A highly site-specific work by Pierre Huyghe, who we’ve admired in class in other contexts. It’s a wall sanding through layers of paint to the wall surface…thereby providing a window to read the passage of time–and from a flat surface! But isn’t it strange to think that if you perform this operation on a tree, rings are exposed that reveal the same passage of time as from a cross-cut section, if you were able to go all the way to the center…? (Although right, not the whole ring as it was formed) An ongoing consideration is how our conventions and tools dictate the kinds of information we receive, and how we receive it. This is an inversion, or a 90-degree turn, in any case, that challenges what we think we know about how to know and measure a tree–if you know what I mean…
Allee at human eye level
Presenting the laser scan as a “walk through” raises options of viewership (human? squirrel? spider?) and related issues around range of sight and resolution that consequentially can begin to approximate experience. Or create a new experience…
bound and unbound
bound and unbound
tethered and untethered
which is the body of mediation—the human form or the tree?

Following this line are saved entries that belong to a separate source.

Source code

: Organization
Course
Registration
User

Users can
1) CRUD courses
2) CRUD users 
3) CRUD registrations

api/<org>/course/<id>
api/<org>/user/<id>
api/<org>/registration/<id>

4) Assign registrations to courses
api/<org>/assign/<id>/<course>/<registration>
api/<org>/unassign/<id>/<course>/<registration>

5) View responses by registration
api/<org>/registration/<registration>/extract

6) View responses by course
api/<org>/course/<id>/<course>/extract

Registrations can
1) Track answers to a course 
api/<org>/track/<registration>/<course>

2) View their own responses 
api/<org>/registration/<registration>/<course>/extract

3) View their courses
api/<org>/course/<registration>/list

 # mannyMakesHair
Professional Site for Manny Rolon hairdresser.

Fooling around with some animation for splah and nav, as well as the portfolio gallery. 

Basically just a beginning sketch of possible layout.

do I project myself into his space,
the binding a cruel act against him—
or is it animal attraction to the tree?
is he free there, suspended against gravity
or am I instead the tree,
possibly imposed upon, bearing this unwieldy thing,
so awkward in its limbs and attitude
do we come to equilibrium,
being neither one way nor the other
tool : finding
the relationship of the tool to its corresponding finding
Shigo notes that the lightweight chainsaw made possible longitudinal sections, or dissections, of injured trees; he made over 15,000 in a 25 year span.
He found that the discolored wood varies in size, color, and degree of moisture — and shows a relationship to the external wound.
From the longitudinal application of chainsaw to tree, a very particular internal reality of the tree is revealed — albeit violently. Concepts of discolored and decayed wood and heartwood were subsequently developed — but we humans are still knocking from the outside.